• **WORK TO COMPLETE**: Leave out the pictures and print the records below exactly.

• **EXERCISE DATA**:
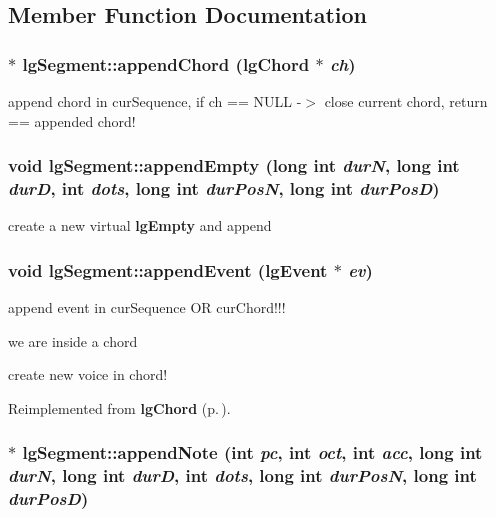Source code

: \subsection{Member Function Documentation}
\subsubsection{ $\ast$ lg\-Segment::append\-Chord ({\bf lg\-Chord} $\ast$ {\em ch})}\label{classlgSegment_a10}


append chord in cur\-Sequence, if ch == NULL -$>$ close current chord, return == appended chord! 

\subsubsection{\setlength{\rightskip}{0pt plus 5cm}void lg\-Segment::append\-Empty (long int {\em dur\-N}, long int {\em dur\-D}, int {\em dots}, long int {\em dur\-Pos\-N}, long int {\em dur\-Pos\-D})\hspace{0.3cm}{\tt  [inline]}}\label{classlgSegment_a8}


create a new virtual {\bf lg\-Empty} and append 

\subsubsection{\setlength{\rightskip}{0pt plus 5cm}void lg\-Segment::append\-Event ({\bf lg\-Event} $\ast$ {\em ev})\hspace{0.3cm}{\tt  [virtual]}}\label{classlgSegment_a6}


append event in cur\-Sequence OR cur\-Chord!!! 

we are inside a chord

create new voice in chord! 

Reimplemented from {\bf lg\-Chord} {\rm (p.\,\pageref{classlgChord_a3})}.
\subsubsection{$\ast$ lg\-Segment::append\-Note (int {\em pc}, int {\em oct}, int {\em acc}, long int {\em dur\-N}, long int {\em dur\-D}, int {\em dots}, long int {\em dur\-Pos\-N}, long int {\em dur\-Pos\-D})\hspace{0.3cm}{\tt  [inline]}}\label{classlgSegment_a9}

• **EXERCISE RESULT**:
Source code

: \subsection{Member Function Documentation}
\subsubsection{ $\ast$ lg\-Segment::append\-Chord ({\bf lg\-Chord} $\ast$ {\em ch})}\label{classlgSegment_a10}


append chord in cur\-Sequence, if ch == NULL -$>$ close current chord, return == appended chord! 

\subsubsection{\setlength{\rightskip}{0pt plus 5cm}void lg\-Segment::append\-Empty (long int {\em dur\-N}, long int {\em dur\-D}, int {\em dots}, long int {\em dur\-Pos\-N}, long int {\em dur\-Pos\-D})\hspace{0.3cm}{\tt  [inline]}}\label{classlgSegment_a8}


create a new virtual {\bf lg\-Empty} and append 

\subsubsection{\setlength{\rightskip}{0pt plus 5cm}void lg\-Segment::append\-Event ({\bf lg\-Event} $\ast$ {\em ev})\hspace{0.3cm}{\tt  [virtual]}}\label{classlgSegment_a6}


append event in cur\-Sequence OR cur\-Chord!!! 

we are inside a chord

create new voice in chord! 

Reimplemented from {\bf lg\-Chord} {\rm (p.\,\pageref{classlgChord_a3})}.
\subsubsection{$\ast$ lg\-Segment::append\-Note (int {\em pc}, int {\em oct}, int {\em acc}, long int {\em dur\-N}, long int {\em dur\-D}, int {\em dots}, long int {\em dur\-Pos\-N}, long int {\em dur\-Pos\-D})\hspace{0.3cm}{\tt  [inline]}}\label{classlgSegment_a9}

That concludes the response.